The new administration opted to announce the largest package of tax cuts in half a century last Friday without analysis by the Office for Budget Responsibility, and Kwarteng is not planning to set out how he will pay for his plans until Nov. 23. That decision was taken because some policies that needed to be factored in by the watchdog were not ready to be announced, City Minister Andrew Griffith suggested Friday.
The lack of transparency backfired as financial traders responded by driving the pound to a record low against the dollar, while the Bank of England was forced to intervene to prevent a meltdown in the bond market. Senior Conservative MPs have urged Kwarteng to bring forward his medium-term fiscal statement, which will be accompanied by a full OBR forecast.

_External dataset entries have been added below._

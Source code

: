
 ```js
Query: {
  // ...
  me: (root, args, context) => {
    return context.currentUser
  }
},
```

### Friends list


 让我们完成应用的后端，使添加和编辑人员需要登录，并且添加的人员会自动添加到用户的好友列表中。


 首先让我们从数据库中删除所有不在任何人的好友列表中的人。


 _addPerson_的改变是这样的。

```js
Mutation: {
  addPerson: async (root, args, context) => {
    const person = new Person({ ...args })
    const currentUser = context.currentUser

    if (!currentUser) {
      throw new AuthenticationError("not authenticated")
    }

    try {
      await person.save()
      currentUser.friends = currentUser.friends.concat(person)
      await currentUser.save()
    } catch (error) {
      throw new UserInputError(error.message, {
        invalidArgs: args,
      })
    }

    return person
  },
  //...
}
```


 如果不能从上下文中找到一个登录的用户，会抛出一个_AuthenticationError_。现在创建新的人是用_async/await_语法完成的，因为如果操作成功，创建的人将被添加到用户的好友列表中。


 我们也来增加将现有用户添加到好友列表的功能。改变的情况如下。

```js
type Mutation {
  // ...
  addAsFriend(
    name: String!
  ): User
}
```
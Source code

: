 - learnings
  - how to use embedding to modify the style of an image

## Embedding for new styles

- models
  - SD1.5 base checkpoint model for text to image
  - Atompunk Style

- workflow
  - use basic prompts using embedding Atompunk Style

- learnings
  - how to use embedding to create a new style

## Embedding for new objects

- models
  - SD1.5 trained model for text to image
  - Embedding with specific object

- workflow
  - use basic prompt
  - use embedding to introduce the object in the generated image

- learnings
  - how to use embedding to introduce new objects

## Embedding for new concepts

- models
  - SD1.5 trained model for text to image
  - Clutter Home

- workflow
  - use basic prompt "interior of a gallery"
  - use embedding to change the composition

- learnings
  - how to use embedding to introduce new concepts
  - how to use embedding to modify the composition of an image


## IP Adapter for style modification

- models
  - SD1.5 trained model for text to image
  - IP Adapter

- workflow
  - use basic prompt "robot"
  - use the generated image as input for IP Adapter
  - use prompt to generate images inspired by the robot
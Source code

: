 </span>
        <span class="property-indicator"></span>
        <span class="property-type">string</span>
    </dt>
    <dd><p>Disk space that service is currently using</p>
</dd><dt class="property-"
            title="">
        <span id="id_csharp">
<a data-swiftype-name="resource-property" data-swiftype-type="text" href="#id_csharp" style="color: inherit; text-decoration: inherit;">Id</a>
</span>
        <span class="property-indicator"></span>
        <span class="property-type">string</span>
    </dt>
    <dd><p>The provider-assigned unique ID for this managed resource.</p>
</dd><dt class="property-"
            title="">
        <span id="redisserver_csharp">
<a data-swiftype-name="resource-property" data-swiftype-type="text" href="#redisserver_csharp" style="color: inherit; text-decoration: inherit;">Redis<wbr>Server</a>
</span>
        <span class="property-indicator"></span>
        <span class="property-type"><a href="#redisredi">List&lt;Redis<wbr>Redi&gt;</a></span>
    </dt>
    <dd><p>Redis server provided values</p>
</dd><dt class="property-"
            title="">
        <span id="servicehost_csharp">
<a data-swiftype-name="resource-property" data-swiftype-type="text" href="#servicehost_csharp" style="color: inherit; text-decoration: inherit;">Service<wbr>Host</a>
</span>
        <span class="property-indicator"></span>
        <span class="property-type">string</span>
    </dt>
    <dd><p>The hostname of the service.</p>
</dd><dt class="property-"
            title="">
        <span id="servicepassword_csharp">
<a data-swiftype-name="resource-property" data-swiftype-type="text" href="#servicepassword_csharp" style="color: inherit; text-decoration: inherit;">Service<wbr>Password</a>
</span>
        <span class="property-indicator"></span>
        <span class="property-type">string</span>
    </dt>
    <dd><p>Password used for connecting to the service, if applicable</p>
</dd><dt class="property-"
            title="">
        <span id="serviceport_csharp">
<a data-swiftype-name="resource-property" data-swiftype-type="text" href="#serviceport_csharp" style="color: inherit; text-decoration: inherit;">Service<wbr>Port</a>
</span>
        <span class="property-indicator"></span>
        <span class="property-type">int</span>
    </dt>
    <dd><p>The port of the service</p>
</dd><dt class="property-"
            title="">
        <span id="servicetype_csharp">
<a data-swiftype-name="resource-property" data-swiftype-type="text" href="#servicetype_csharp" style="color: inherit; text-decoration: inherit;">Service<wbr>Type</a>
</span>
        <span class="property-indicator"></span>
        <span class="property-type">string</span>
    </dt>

The Treasury had no plans to publish the OBR’s full forecast -- or part of it -- earlier than scheduled, a person familiar with the matter said ahead of Friday’s meeting.
It is unusual for OBR officials to meet the chancellor, let alone the prime minister, this early in the forecast process. Records of “substantive contact” between the watchdog and Treasury ministers show that the early contacts are typically by email. However, there have been in-person meetings when a new chancellor or OBR chairman is appointed, so Kwarteng’s meeting with Richard Hughes, the OBR chairman is less surprising. But there are no records of the prime minister joining in any of the budget rounds over the past six years.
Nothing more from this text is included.